Les sept minutes de « The Old King » permettent à Hekate de faire lentement émerger une atmosphère froide et intrigante. On imagine sans peine une brume envahir la pièce et nous endormir pour nous ramener à des temps reculés où les changements de saisons étaient marqués par les rythmiques du tambour de la vie. A la manière de « Princesse Mononoké », le film d'animation d'Hayao Miyazaki, des sons venus des entrailles de la terre lancent des appels dans la nuit, puis les instruments du groupe font leur entrée, accompagnés d'un chant calme et mesuré. « Lost And Broken » est relativement plus classique avec sa composition à la guitare acoustique et à la voix, parfois sous-tendue d'une rythmique légère. Hekate revient aux racines du Folk le plus classique qui soit après nous avoir emportés dans une épopée sensible. La même veine est exploitée avec « Mondnacht », mais de façon plus solennelle et peut être moins dansante. Les amateurs de musique celtique y retrouveront sans peine quelque chose des chansons de marins bercées par les vagues et à l'intensité croissante. Sur la fin, il semble presque que cette chanson prenne des accents de berceuse, et on n'oserait pas dire non à une douceur aussi séduisante que celle que nous propose Hekate.

Plus les titres défilent, plus « The Old King » semble avoir été une introduction presque sans rapport avec ce que nous propose finalement le groupe, en témoigne « Luzifer Morgenstern », qui reste une chanson Folk assez traditionnelle avec un petit côté Die Apokalyptischen Reiter qui n'est pas désagréable. Les premiers temps d'« Ascension Day » semblaient renouer avec cette force sourde qu'on pressentait dans le tout premier morceau de l'album mais la ligne rythmique se fait de plus en plus discrète derrière les guitares acoustiques. Les cordes, en fond sonore, maintiennent une ébauche de cette atmosphère, sans grand succès, soyons honnêtes.

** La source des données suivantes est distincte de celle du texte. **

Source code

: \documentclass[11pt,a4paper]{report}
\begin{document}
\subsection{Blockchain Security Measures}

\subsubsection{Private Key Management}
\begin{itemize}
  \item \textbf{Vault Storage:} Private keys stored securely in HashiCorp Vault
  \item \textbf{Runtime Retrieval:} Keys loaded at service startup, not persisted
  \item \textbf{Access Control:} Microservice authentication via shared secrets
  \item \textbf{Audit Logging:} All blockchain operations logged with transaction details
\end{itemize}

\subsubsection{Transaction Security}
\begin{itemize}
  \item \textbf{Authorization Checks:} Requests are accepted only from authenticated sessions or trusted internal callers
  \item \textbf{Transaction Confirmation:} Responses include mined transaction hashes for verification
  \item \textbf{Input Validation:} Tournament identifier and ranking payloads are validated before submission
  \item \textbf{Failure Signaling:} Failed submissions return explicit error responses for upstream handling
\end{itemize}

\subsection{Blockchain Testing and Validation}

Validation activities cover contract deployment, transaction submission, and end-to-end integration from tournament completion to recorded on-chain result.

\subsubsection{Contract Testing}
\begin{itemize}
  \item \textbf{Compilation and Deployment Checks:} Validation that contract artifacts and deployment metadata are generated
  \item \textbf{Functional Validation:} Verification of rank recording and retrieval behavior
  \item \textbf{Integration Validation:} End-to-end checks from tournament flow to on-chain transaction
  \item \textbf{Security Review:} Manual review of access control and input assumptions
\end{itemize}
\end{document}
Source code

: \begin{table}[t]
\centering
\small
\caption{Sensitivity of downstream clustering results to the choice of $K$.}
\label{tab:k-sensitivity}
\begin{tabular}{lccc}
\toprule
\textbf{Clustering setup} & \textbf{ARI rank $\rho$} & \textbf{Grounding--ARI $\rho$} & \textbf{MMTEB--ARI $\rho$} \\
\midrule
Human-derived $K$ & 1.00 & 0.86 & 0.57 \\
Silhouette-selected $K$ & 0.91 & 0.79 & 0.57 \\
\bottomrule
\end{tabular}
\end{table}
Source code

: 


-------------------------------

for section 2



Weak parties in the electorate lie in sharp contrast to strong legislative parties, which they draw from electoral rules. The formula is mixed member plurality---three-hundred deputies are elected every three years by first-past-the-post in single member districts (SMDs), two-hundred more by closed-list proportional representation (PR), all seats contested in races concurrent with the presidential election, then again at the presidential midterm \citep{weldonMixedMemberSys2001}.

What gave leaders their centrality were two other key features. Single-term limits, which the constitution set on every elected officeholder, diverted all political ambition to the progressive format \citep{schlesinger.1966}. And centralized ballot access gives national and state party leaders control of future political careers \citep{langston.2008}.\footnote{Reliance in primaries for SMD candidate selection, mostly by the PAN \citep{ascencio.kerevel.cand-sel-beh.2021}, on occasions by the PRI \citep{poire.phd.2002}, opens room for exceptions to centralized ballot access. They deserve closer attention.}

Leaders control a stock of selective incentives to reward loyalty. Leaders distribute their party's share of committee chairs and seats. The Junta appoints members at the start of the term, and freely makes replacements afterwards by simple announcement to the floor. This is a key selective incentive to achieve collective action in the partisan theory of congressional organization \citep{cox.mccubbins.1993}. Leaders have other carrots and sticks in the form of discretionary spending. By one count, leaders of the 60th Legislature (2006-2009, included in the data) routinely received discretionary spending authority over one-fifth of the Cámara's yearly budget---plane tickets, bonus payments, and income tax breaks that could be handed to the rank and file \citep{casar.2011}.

Mais ces choix de composition ont l'avantage d'attirer l'attention sur les paroles : « Close your eyes, / Close your lips, / Close your ears, / And close your heart and die. ». L'introduction au piano du titre éponyme intrigue par sa sobriété et la réflexion qu'on devine derrière ces quelques notes qui tombent aussi lourdement que la pluie peut s'écraser au sol. Une voix féminine susurrée nous invite à la rêverie à la manière dont Morphée ouvrirait les bras pour nous attirer dans le sommeil. « Spring of Life » est une promenade, une danse, une prière, une exaltation, en un mot une merveille que je ne saurais que trop vous recommander.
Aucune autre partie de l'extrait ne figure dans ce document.